Derin bir nefes verip kısa küt saçlarımı karıştırdım. Onlara da ilk ben elimi sürüp mahvetmiş, ardından da Nuriye sultanın düzeltmesine izin vermiştim. Özgüvenimin düşmesini istemediği için ısrar ederek güzel bir şekil vermişti fakat özgüven denen şeyin bende yerlerde olduğundan bihaberdi.

Ofladım. "Tamam." Nuriye sultanın elini tutarak alt kata indim. Ondan güç almak istediğimi biliyordu ve bu yüzden elimi daha sıkı tutuyordu. Aşağıya indiğimizde babamın takım elbisesini çıkarmamış, yemek yediğini gördüm. Sağındaki sandalyeye oturup yüzüne bile bakmadan çorbamdan kaşıklamaya başladım.

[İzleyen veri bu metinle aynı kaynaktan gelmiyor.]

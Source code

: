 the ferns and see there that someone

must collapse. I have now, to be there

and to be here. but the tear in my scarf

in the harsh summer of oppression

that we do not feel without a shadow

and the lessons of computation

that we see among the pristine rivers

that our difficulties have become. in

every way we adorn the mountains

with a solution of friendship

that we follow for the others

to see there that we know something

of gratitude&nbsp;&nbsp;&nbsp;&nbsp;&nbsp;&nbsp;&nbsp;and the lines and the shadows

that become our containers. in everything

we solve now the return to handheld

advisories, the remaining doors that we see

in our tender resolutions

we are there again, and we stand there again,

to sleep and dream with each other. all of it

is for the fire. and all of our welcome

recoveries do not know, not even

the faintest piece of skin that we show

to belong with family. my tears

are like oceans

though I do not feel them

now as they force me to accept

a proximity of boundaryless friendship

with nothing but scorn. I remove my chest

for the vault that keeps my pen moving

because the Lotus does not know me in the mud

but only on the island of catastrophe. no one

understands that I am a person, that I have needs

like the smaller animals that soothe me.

Anlamadığım şey şuydu: O annemin ölümünü hala kabullenemiyordu. Ama bende kabullenemiyordum. Onunda anlayamadığı şey buydu. Ona bu kadar zor olan şey bana çok mu kolaydı? O bana bir yabancı değildi ki. Anılarımızı unutmuş değildim ki. Hatırlıyordum. Özlüyordum. O karısını kaybetmişti ama ben de annemi kaybetmiştim. Babam ise tek acı çeken oymuş gibi davranıyordu ve bu beni deli ediyordu. "Hani aç değildin? Birde yalan söylemez mi!" Diyerek sertçe laf attığında kaşığımı sertçe masaya koydum. Anneannem her an çıkacak başka bir kavgadan korkarken babamın gözleri her an ateş fışkırtacak gibiydi. Başımı hızla ona çevirip bir haftadır bakmadığım yüzüne baktım. Yüzüne bakınca içimde hissettiğim o özlem duygusundan nefret ediyordum. İçimdeki iyilik meleğini, gaddar tarafımın yenmesine göz yumdum. Çatık kaşlarla baktım ona. "Sırf söylenme diye geldim buraya. Aç falan da değilim. Sırf daha fazla huzursuzluk, kavga çıkarma diye." Başımla Anneannemi işaret ettim. "Sırf şu kadın daha fazla üzülmesin diye. Senin aksine Annemin ardında bıraktıklarına sahip çıkıyorum."

'Anne' demem bile babamın yanında yasak gibiydi. Her o kelimeyi kullandığımda bana nefretle bakardı. Babam ayağa kalktı. Arkasındaki sandalye sertçe yere düştü. Yine yaptığı şeyi yapıp işaret parmağını bana doğru salladı.